*** AVAILABLE RECORDS Section Begins ***

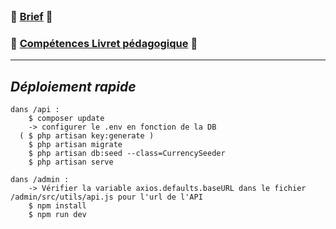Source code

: <br id="toppage"/>

<!-- # :fire: <a href="https://eval-em-aout-2022.vercel.app/"  target="_blank" rel="noopenner noreferrer" >DEMO EN LIGNE</a> :fire: -->



### :closed_book: <a target="_blank" rel="noopenner noreferrer" href="https://github.com/BastosC/eval-em-aout-2022/raw/master/documentation/Brief.pdf">Brief</a> :closed_book:

### :green_book: <a target="_blank" rel="noopenner noreferrer" href="https://github.com/BastosC/eval-em-aout-2022/raw/master/documentation/Compétences-Livret-Pédagogique.pdf">Compétences Livret pédagogique</a> :green_book:

<!-- ### :newspaper: <a target="_blank" rel="noopenner noreferrer" href="https://github.com/BastosC/eval-em-laravel-2022/blob/main/documentation/Diagramme-Tables-SQL.jpg">Diagrame tables SQL</a> :newspaper: -->

<hr />

## <i>Déploiement rapide</i>

    dans /api :
        $ composer update
        -> configurer le .env en fonction de la DB 
      ( $ php artisan key:generate )
        $ php artisan migrate
        $ php artisan db:seed --class=CurrencySeeder 
        $ php artisan serve

    dans /admin :
        -> Vérifier la variable axios.defaults.baseURL dans le fichier /admin/src/utils/api.js pour l'url de l'API
        $ npm install
        $ npm run dev


<!-- 
<hr />

-   ### 1. Mise en place & compréhension du projet

    -   #### [1.1 - Description du projet](#section-1-1)
    -   #### [1.2 - Contexte et Méthode de travail](#section-1-2)

-   ### 2. Cahier des charges / Respect du brief / Livrables Annexes

    -   #### [2.1 - Libertés](#section-2-1)
    -   #### [2.2 - Contraintes de développement](#section-2-3)
    -   #### [2.3 - L'administraton](#section-2-2)
    -   #### [2.4 - L'API](#section-2-4)
    -   #### [2.6 - Analyse client](#section-2-6)
    -   #### [2.7 - Choix technologiques](#section-2-7)
    -   #### [2.9 - Liste fonctionelle](#section-2-9)
    -   #### [2.10 - Diagramme de la base de données](#section-2-10)
    -   #### [2.11 - Documentation de l'API](#section-2-11)
    -   #### [2.12 - Adresse github / Versioning / Hébergement / Démo](#section-2-12)
    -   #### [2.13 - Wireframe de la partie front de l'adminsitration'](#section-2-13)

-   ### 3. Livret pédagogique - Analyser des besoins et définir le périmètre technique d’un projet - RNCP34569BC<u>01</u>

    -   #### [3.1 - Analyser les problématiques du client afin de proposer une solution adaptée aux contraintes de ce dernier en prenant en compte ses objectifs, ses capacités financières et techniques. ](#section-3-1)
    -   #### [3.2 - Analyser la demande client en vue d'établir une liste fonctionnelle exhaustive en décomposant chaque demande en fonctionnalité technique. ](#section-3-2)
    -   #### [3.3 - Traduire la liste fonctionnelle en cahier des charges afin d'établir les solutions technologiques adaptées en sélectionnant les langages, middleware et outils appropriés. ](#section-3-3)
    -   #### [3.4 - évaluer la quantité de travail nécessaire afin d'établir le coût de développement du projet, en calculant le nombre de jour de travail à partir des ressources en présence. ](#section-3-4)
    -   #### [3.5 - Organiser une veille technologique afin d'analyser l'évolution des technologies et les innovations du métier en utilisant des outils de collecte et d'organisation de l'information.](#section-3-5)

-   ### 4. Livret pédagogique - Développer les comportements de l'interface front-end - RNCP34569BC<u>03</u>

    -   #### [3.1 - Programmer les scripts Javascript dans le but de rendre l'interface réactive, animée et conforme aux exigeances de la conception, en employant des librairies tierces dédiées à ce type d'action. ](#section-3-1)
    -   #### [3.2 - Programmer les scripts Javascript afin d'envoyer ou de recevoir des données à un serveur, en employant des librairies tierces dédiées à ce type d'action (type Firebase). ](#section-3-2)
    -   #### [3.3 - Mettre en œuvre des services de collecte et d'analyse d'information des visiteurs (type Google Analytics) en vue de produire des données pertinentes pour l'évolution du produit. ](#section-3-3)
    -   #### [3.4 - Organiser une méthode de recettage de la partie back-end en vue d'assurer la conformité du produit final avec le cahier des charges en regroupant les résultats des tests effectués par le chef de projet, le client et le développeur. ](#section-3-4)

-   ### 5. Livret pédagogique - Développer les comportements de l'interface back-end - RNCP34569BC<u>04</u>

    -   #### [4.1 - Installer un serveur de test et de production en vue d'un développement par étape cohérent en installant plusieurs environnements de travail identiques. ](#section-4-1)
    -   #### [4.2 - Analyser la structure des données et établir un schéma de base de données et leurs relations en vue d'un déploiement sur plusieurs environnements, en utilisant un outil de modélisation de schémas adapté. ](#section-4-2)
    -   #### [4.3 - Installer et configurer des bases de données permettant de réaliser des requêtes performantes et adaptées aux fonctionnalités des produits. ](#section-4-3)
    -   #### [4.4 - Concevoir et développer une interface d'administration complète et sécurisée à l'attention du client afin qu'il puisse gérer ses données de manière autonome, en utilisant les outils et les frameworks adaptés.](#section-4-4)
    -   #### [4.5 - Programmer l'architecture back-end du produit afin qu'il soit conforme aux standards actuels de ce type de produit.](#section-4-5)
    -   #### [4.6 - Programmer les fonctionnalités back-end du produit en vue de remplir la liste fonctionnelle à réaliser, énoncée dans le cahier des charges. ](#section-4-6)
    -   #### [4.7 - Programmer l'interface (API) d'envoi et de réception de données sécurisées afin de permettre une actualisation asynchrone de l'interface en utilisant les briques HTTP du système choisi.](#section-4-7)
    -   #### [4.8 - Mettre en œuvre les protocoles de sécurité et les bonnes pratiques de développement afin d'assurer la confidentialité des données client. ](#section-4-8)
    -   #### [4.9 - Organiser une méthode de recettage de la partie back-end en vue d'assurer la conformité du produit final avec le cahier des charges en regroupant les résultats des tests effectués par le chef de projet, le client et le développeur.](#section-4-9)
    -   #### [4.10 - Élaborer un système de maintenance afin d'offrir au client la pérennité et l'évolution du produit.](#section-4-10)


-   ### 6. Divers
    -   #### [6.1 - Développeur](#section-5-1)
    -   #### [6.2 - Technologies utilisées](#section-5-2)

<br/>
<hr/>
<br/>

# <u>1. Mise en place & compréhension du projet</u>

<div id="section-1-1">
    <h4>1.2 Description du projet  <small><a href="#toppage">↑↑↑</a></small></h4>
Vous venez d’être recruté comme développeur par Philippe - directeur d’une toute nouvelle
startup nommée MoneyValue afin de développer une plateforme de conversion monétaire.
MoneyValue travaille dans le domaine de la finance.
L’objectif de ce service public et gratuit est d’acquérir des données sur les conversions les plus
demandées.
L’objectif est de développer une API REST utilisable par des développeurs externes et qui
permet de convertir des devises en d’autres devises.
Vous devez également développer l’administration de l’API qui permet de gérer les devises
mises à disposition.

> Plus de détails dans le [Brief](https://github.com/BastosC/eval-em-laravel-2022/raw/main/Brief.pdf)

</div>

<div id="section-1-2">
    <h4>1.2 Contexte et Méthode de travail <small><a href="#toppage">↑↑↑</a></small></h4>

Le site web que vous allez développer doit impérativement répondre à ces critères : 
⦁ L’API doit être développée avec le framework Laravel et la base de donnée MySQL
⦁ L’administration doit être développée coté front avec le framework Vue.js
⦁ Les produits doivent répondre aux demandes décrites dans le cahier des charges

<b>Temps octroyé pour réaliser ce projet : 7 Jours</b>

    J'ai choisi réaliser les tâches dans cet ordre :
 
      Jour 1 - Compréhension du projet et planification de la stratégie de développement.
      Jour 2 - Intégration de la maquette en Vue.js.
      Jour 3 - Mise en place de laravel et automatisation pour l'hébergement.
      Jour 4 - Réalisation du diagramme de tables SQL puis de tout les éléments backends .
      Jour 5 - Connexion backend avec le front-end réalisé précedemment.
      Jour 6 - Rédaction de la documentation & reviews de bugs.

</div>





# <u>2. Points du brief</u>

☑️✅🅾️

<div id="section-2-1">
    <h3>2.1 Libertés <small><a href="#toppage">↑↑↑</a></small></h3>
   <ul>
   <li>✅ Vous êtes libre d’utiliser les librairies tierces dont vous avez besoin</li>
   <p>Aucunes librairies tierces utilisés</p>
   <li>☑️ Vous êtes libre d’utiliser les API et services tiers nécessaires</li>
   <p>Aucunes librairies tierces utilisés</p>
   <li>☑️ Vous êtes libre d’ajouter des fonctionnalités EN PLUS de la demande client</li>
   <p>Aucunes librairies tierces utilisés</p>
   </ul>
</div>

<div id="section-2-3">
    <h3>2.3 Contraintes de développement <small><a href="#toppage">↑↑↑</a></small></h3>
     <ul>
     <li>🅾️ L’anglais sera toujours utilisé pour les champs et les variables</li>
        <p>...</p>
            <li>🅾️ On utilisera le nommage en camelCase / PascalCase pour le nommage des fonctions et
        variables et nom des classes (gérées automatiquement par la CLI de Laravel)</li>
        <p>...</p>
            <li>🅾️ Les méthodes et propriétés doivent être toujours commentées</li>
        <p>...</p>
            <li>🅾️ Vous utiliserez la technique du contrôleur de ressource de Laravel pour le CRUD de
        ressource.</li>
        <p>...</p>
            <li>🅾️ Vous utiliserez le service de validation de Laravel pour la gestion des formulaires.</li>
        <p>...</p>
            <li>🅾️ Les données seront récupérées/traitées dans le code à l’aide du composant Eloquent de
        Laravel.</li>
        <p>...</p>
                <li>🅾️  Vous devez mettre en place un github pour versionner votre code</li>
        <p>...</p>
                <li>🅾️ Vous devez mettre en place des migrations et des seeders pour la base de données.</li>
        <p>...</p>
     </ul>
</div>

<div id="section-2-4">
    <h3>2.4 L'administration <small><a href="#toppage">↑↑↑</a></small></h3>
    <ul>
     <li>🅾️ S’identifier et accéder à l’administration privée</li>
   <p>...</p>
      <li>🅾️ Visualiser la liste des pairs supportées</li>
   <p>...</p>
      <li>🅾️ Ajouter, modifier ou supprimer une paire de conversion</li>
   <p>...</p>
      <li>🅾️ Visualiser le nombre de requêtes effectuées pour chaque pair.</li>
   <p>...</p>
     </ul>
</div>

<div id="section-2-5">
    <h3>2.5 L'API <small><a href="#toppage">↑↑↑</a></small></h3>
     <ul>
     <li>🅾️ L’API est de type REST et permet à un développeur tierce de convertir des devises en d’autres
devises</li>
   <p>...</p>
      <li>🅾️ Le endpoint de l’API devra être : /api</li>
   <p>...</p>
      <li>🅾️ Savoir si le service est fonctionnel</li>
   <p>...</p>
      <li>🅾️ Récupérer la liste des pairs de conversion supportées.</li>
   <p>...</p>
    <li>🅾️ Convertir une quantité de devise suivant une paire existante.</li>
   <p>...</p>
     </ul>
</div>

<div id="section-2-6">
    <h3>2.6 Les données <small><a href="#toppage">↑↑↑</a></small></h3>
  <ul>
     <li>🅾️ Devises - 
Chaque devise est identifiée par 3 lettres</li>
   <p>...</p>
      <li>🅾️ Paires - 
Chaque paire possède un taux de conversion fixe entre deux devises</li>
   <p>...</p>
      <li>🅾️ Paires - Les conversions doivent pouvoir se faire dans les deux sens
</li>
   <p>...</p>
      <li>🅾️ Conversion - 
Le décompte du nombre de conversion est attaché à chaque paire.</li>
   <p>...</p>
     </ul>
</div>

<div id="section-2-7">
    <h3>2.7 Analyse client <small><a href="#toppage">↑↑↑</a></small></h3>
    Reformuler ici avec vos mots votre compréhension de moneyValue - votre client - et des
implications techniques que cela engendre.

   ...
</div>

<div id="section-2-8">
    <h3>2.8 Choix technologiques<small><a href="#toppage">↑↑↑</a></small></h3>
  Motivez vos choix technologiques, aussi bien côté administration (front) que du côté de l’API
(back)
</div>

<div id="section-2-8">
    <h3>2.8 Evaluation du temps de travail<small><a href="#toppage">↑↑↑</a></small></h3>
 
 <a href="#section-1-2">Voir section "1.2 Contexte et Méthode de travail"</a>
</div>

<div id="section-2-9">
    <h3>2.9 Liste fonctionelle <small><a href="#toppage">↑↑↑</a></small></h3>
Listez de manière exhaustive les fonctionnalités à développer (administration et API)

Recettage
Faites un tableau avec comme entrée la liste fonctionnelle, et comme sortie si la fonctionnalité
est opérationnelle ou non opérationnelle (ou possède un bug, une limitation …)
</div>

<div id="section-2-10">
    <h3>2.10 Diagramme de la base de données <small><a href="#toppage">↑↑↑</a></small></h3>
  Insérez ici un diagramme des tables MySQL (réalisé sur feuille de papier ou à l’aide d’un logiciel
dédié, tel que mySql Worksbench)
Dans ce but expliciter les relations dans votre schéma : représentez les à l'aide de "flèches"
normalisées entre les tables ou entités.
</div>

<div id="section-2-11">
    <h3>2.11  Documentation de l'API<small><a href="#toppage">↑↑↑</a></small></h3>
Rédigez de manière succincte :
<li>1. les différentes URL de l’API REST (avec le verbe HTTP)</li>
<p>...</p>
<li>2. Leur fonctionnalité</li>
<p>...</p>
<li>3. Les données retournées</li>
<p>...</p>
<li>4. Les message d’erreur possible</li>
<p>...</p>
</div>

<div id="section-2-12">
    <h3>2.12  Adresse github / Versioning / Hébergement / Démo <small><a href="#toppage">↑↑↑</a></small></h3>
    <p>Adresse Gihtub :</p> 
    <p>Adresse Démo :</p> 

    L'api est hébergé gratuitement avec heroku.
    Le versionning est gérée avec github actions, paramétré à l'aide de heroku.
    Le lien de démo est sychroniser automatiquement avec la branche master de ce projet.
    
</div>

<div id="section-2-13">
    <h3>2.13  Wireframe de la partie front de l'adminsitration <small><a href="#toppage">↑↑↑</a></small></h3>
   ...
</div>



# <u>3. Points Front-end du livret pédagogique</u>

<div id="section-3-1">
    <h4>3.1 - Analyser la maquette graphique fournie, afin d'établir un zoning, un wireframe et une liste de composants identiques, en dissociant les différents éléments constitutifs de l'interface. <small><a href="#toppage">↑↑↑</a></small></h4>
   ...
</div>

<div id="section-3-2">
    <h4>3.2 Rédiger le code HTML et CSS afin de restituer précisément la maquette graphique, en respectant les normes établies par le World Wide Web Consortium (W3C) et l'hétérogénéité des dispositifs d'affichage <small><a href="#toppage">↑↑↑</a></small></h4>
   ...
</div>

<div id="section-3-3">
    <h4>3.3 Optimiser et/ou redimensionner les images, les sons et les vidéos afin de réduire les temps de chargement, en utilisant les logiciels d'édition appropriés. <small><a href="#toppage">↑↑↑</a></small></h4>
   ...
</div>

<div id="section-3-4">
    <h4>3.4 Rédiger les feuilles de style CSS afin de rendre fluides ou redimensionnables les éléments de la maquette graphique.  <small><a href="#toppage">↑↑↑</a></small></h4>
   ...
</div>

<div id="section-3-5">
    <h4>3.5 Mettre en œuvre les normes techniques établies par le Web Accessibility Initiative (WAI) du World Wide Web Consortium (W3C) afin de réduire ou supprimer les obstacles à l'accès au contenu pour les personnes en situation de handicap.  <small><a href="#toppage">↑↑↑</a></small></h4>
   ...
</div>

# <u>4. Points Back-end du livret pédagogique</u>

<div id="section-4-1">
    <h4>4.1 Installer un serveur de test et de production en vue d'un développement par étape cohérent en installant plusieurs environnements de travail identiques. <small><a href="#toppage">↑↑↑</a></small></h4>
   ...
</div>

<div id="section-4-2">
    <h4>4.2 Analyser la structure des données et établir un schéma de base de données et leurs relations en vue d'un déploiement sur plusieurs environnements, en utilisant un outil de modélisation de schémas adapté. <small><a href="#toppage">↑↑↑</a></small></h4>
   ...
</div>

<div id="section-4-3">
    <h4>4.3 Installer et configurer des bases de données permettant de réaliser des requêtes performantes et adaptées aux fonctionnalités des produits. <small><a href="#toppage">↑↑↑</a></small></h4>
   ...
</div>

<div id="section-4-4">
    <h4>4.4 Concevoir et développer une interface d'administration complète et sécurisée à l'attention du client afin qu'il puisse gérer ses données de manière autonome, en utilisant les outils et les frameworks adaptés. <small><a href="#toppage">↑↑↑</a></small></h4>
   ...
</div>

<div id="section-4-5">
    <h4>4.5 Programmer l'architecture back-end du produit afin qu'il soit conforme aux standards actuels de ce type de produit. <small><a href="#toppage">↑↑↑</a></small></h4>
   ...
</div>

<div id="section-4-6">
    <h4>4.6 Programmer les fonctionnalités back-end du produit en vue de remplir la liste fonctionnelle à réaliser, énoncée dans le cahier des charges. <small><a href="#toppage">↑↑↑</a></small></h4>
   ...
</div>

<div id="section-4-7">
    <h4>4.7 Programmer l'interface (API) d'envoi et de réception de données sécurisées afin de permettre une actualisation asynchrone de l'interface en utilisant les briques HTTP du système choisi. <small><a href="#toppage">↑↑↑</a></small></h4>
   ...
</div>

<div id="section-4-8">
    <h4>4.8 Mettre en œuvre les protocoles de sécurité et les bonnes pratiques de développement afin d'assurer la confidentialité des données client. <small><a href="#toppage">↑↑↑</a></small></h4>
   ...
</div>

<div id="section-4-9">
    <h4>4.9 Organiser une méthode de recettage de la partie back-end en vue d'assurer la conformité du produit final avec le cahier des charges en regroupant les résultats des tests effectués par le chef de projet, le client et le développeur. <small><a href="#toppage">↑↑↑</a></small></h4>
   ...
</div>

# <u>6. Divers</u>

<div id="section-6-1">
    <h3>5.1 Développeur<small><a href="#toppage">↑↑↑</a></small></h3>
    <h5>Bastien CHANTREL</h5>
    <p>étudiant à l'école multimédia depuis 2018</p>
    <a href="https://fr.linkedin.com/in/bastien-chantrel" target='_blank' rel="noopenner noreferrer">Linkedin</a>
</div>

<div id="section-6-2">
    <h3>5.2 Technologies utilisées<small><a href="#toppage">↑↑↑</a></small></h3>
   <ul>
       <li> 
        <a href="https://vuejs.org/" target='_blank' rel="noopenner noreferrer">Vue.js</a>
    </li>
     <li> 
        <a href="https://www.php.net/" target='_blank' rel="noopenner noreferrer">PHP</a>
    </li>
     <li> 
        <a href="https://www.mysql.com/fr/" target='_blank' rel="noopenner noreferrer">MySQL</a>
    </li>
       <li> 
        <a href="https://laravel.com/" target='_blank' rel="noopenner noreferrer">Laravel</a>
    </li>
         <li> 
        <a href="https://fr.linkedin.com/in/bastien-chantrel" target='_blank' rel="noopenner noreferrer">SQL Workbench</a>
    </li>
        <li> 
        <a href="https://www.heroku.com/home" target='_blank' rel="noopenner noreferrer">Heroku</a>
    </li>
   </ul>
</div> -->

*** AVAILABLE RECORDS Section Ends ***

- _DIRECTIONS_: Retype the lines of the material from the one containing "<p>étudiant à l'école" through the last line, exactly, and give no other lines.

- _SOLUTION BELOW_:
    <p>étudiant à l'école multimédia depuis 2018</p>
    <a href="https://fr.linkedin.com/in/bastien-chantrel" target='_blank' rel="noopenner noreferrer">Linkedin</a>
</div>

<div id="section-6-2">
    <h3>5.2 Technologies utilisées<small><a href="#toppage">↑↑↑</a></small></h3>
   <ul>
       <li> 
        <a href="https://vuejs.org/" target='_blank' rel="noopenner noreferrer">Vue.js</a>
    </li>
     <li> 
        <a href="https://www.php.net/" target='_blank' rel="noopenner noreferrer">PHP</a>
    </li>
     <li> 
        <a href="https://www.mysql.com/fr/" target='_blank' rel="noopenner noreferrer">MySQL</a>
    </li>
       <li> 
        <a href="https://laravel.com/" target='_blank' rel="noopenner noreferrer">Laravel</a>
    </li>
         <li> 
        <a href="https://fr.linkedin.com/in/bastien-chantrel" target='_blank' rel="noopenner noreferrer">SQL Workbench</a>
    </li>
        <li> 
        <a href="https://www.heroku.com/home" target='_blank' rel="noopenner noreferrer">Heroku</a>
    </li>
   </ul>
</div> -->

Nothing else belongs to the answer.